Tomorrow, the D.C. Council will vote on a proposal to issue undocumented immigrants driver’s licenses.
But as Aaron Davis at the Post first reported, the Council is backing away from a plan to have the licenses look the same as all others. Instead, a two-tier system will be created, where undocumented immigrants’ licenses will read “not valid for official federal purposes.”
The revised plan, which is scheduled to be voted on Tuesday by the council, now more closely resembles an initial proposal by Mayor Vincent C. Gray (D), as well as similar laws passed recently in Maryland and California that allow for specially marked driver’s licenses for residents who cannot prove citizenship.

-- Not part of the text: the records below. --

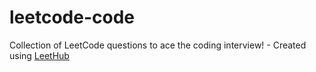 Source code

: # leetcode-code
Collection of LeetCode questions to ace the coding interview! - Created using [LeetHub](https://github.com/QasimWani/LeetHub)

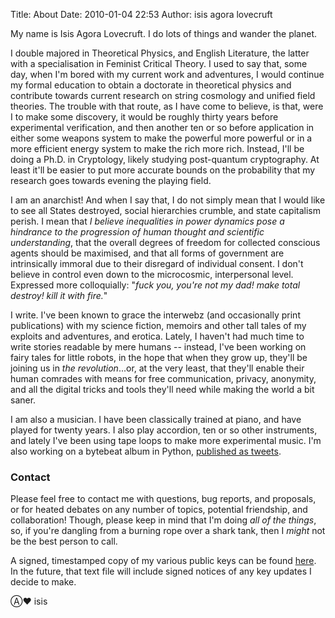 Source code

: Title: About
Date: 2010-01-04 22:53
Author: isis agora lovecruft

My name is Isis Agora Lovecruft.  I do lots of things and wander the
planet.

I double majored in Theoretical Physics, and English Literature, the
latter with a
specialisation in Feminist Critical Theory. I used to say that, some day, when I'm bored with my
current work and adventures, I would continue my formal education to obtain a
doctorate in theoretical physics and contribute towards current research on
string cosmology and unified field theories.  The trouble with that
route, as I have come to believe, is that, were I to make some
discovery, it would be roughly thirty years before experimental
verification, and then another ten or so before application in either some
weapons system to make the powerful more powerful or in a more
efficient energy system to make the rich more rich.  Instead, I'll be doing a
Ph.D. in Cryptology, likely studying post-quantum cryptography.  At
least it'll be easier to put more accurate bounds on the probability
that my research goes towards evening the playing field.

I am an anarchist! And when I say that, I do not simply mean that I would like
to see all States destroyed, social hierarchies crumble, and state capitalism
perish. I mean that *I believe inequalities in power dynamics pose a hindrance
to the progression of human thought and scientific understanding*, that the
overall degrees of freedom for collected conscious agents should be maximised,
and that all forms of government are intrinsically immoral due to their
disregard of individual consent. I don't believe in control even down to the
microcosmic, interpersonal level. Expressed more colloquially: "*fuck you,
you're not my dad! make total destroy! kill it with fire.*"

I write. I've been known to grace the interwebz (and occasionally print
publications) with my science fiction, memoirs and other tall tales of my
exploits and adventures, and erotica. Lately, I haven't had much time to write
stories readable by mere humans -- instead, I've been working on fairy tales
for little robots, in the hope that when they grow up, they'll be joining us
in *the revolution*...or, at the very least, that they'll enable their human comrades
with means for free communication, privacy, anonymity, and all the digital
tricks and tools they'll need while making the world a bit saner.

I am also a musician. I have been classically trained at piano, and have
played for twenty years. I also play accordion, ten or so other instruments,
and lately I've been using tape loops to make more experimental music.  I'm
also working on a bytebeat album in Python,
[published as tweets](https://blog.patternsinthevoid.net/algorithmic-compositions.html).

### Contact

Please feel free to contact me with questions, bug reports, and proposals, or
for heated debates on any number of topics, potential friendship, and
collaboration! Though, please keep in mind that I'm doing *all of the things*,
so, if you're dangling from a burning rope over a shark tank, then I *might*
not be the best person to call.

A signed, timestamped copy of my various public keys can be found
[here](https://fyb.patternsinthevoid.net/isis.txt).  In the future, that text
file will include signed notices of any key updates I decide to make.

 Ⓐ♥ isis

Council member Mary M. Cheh, chair of the council’s transportation committee, pushed for no distinction among District licenses and is facing criticism from some immigrant rights groups for backing away from her earlier stand. They charge that by reworking the bill, she has bowed to federal pressure to mark immigrants with a “scarlet letter” under the George W. Bush-era legislation that could identify them as being in the country illegally.
Cheh told the Post that now is not the time to challenge the federal government, who will soon begin enforcing the Real ID Act. The 2005 act tasked the Department of Homeland Security with setting minimum requirements for ID cards.
Cheh said she is still pursuing the most “benign” way to comply with the law, putting the “not valid” lettering, for example, in the “smallest font” possible on the license, and ensuring that the data held by the District’s motor vehicle department that could identify non-citizens would be kept confidential.
Despite the teeny, tiny font promise, the DC Coalition for Immigrant Rights will hold a vigil tonight “in support of equal driver’s licenses for all … residents.” Marybeth Onyeukwu, an undocumented D.C. resident who moved here from Nigeria when she was two-years-old, said in the release, “I urge the Council to make its own laws regarding local public safety issues. DHS should not interfere in what D.C. residents have already decided.”
Participants will gather at the Van Ness Metro station tonight at 6:30 and move to another location.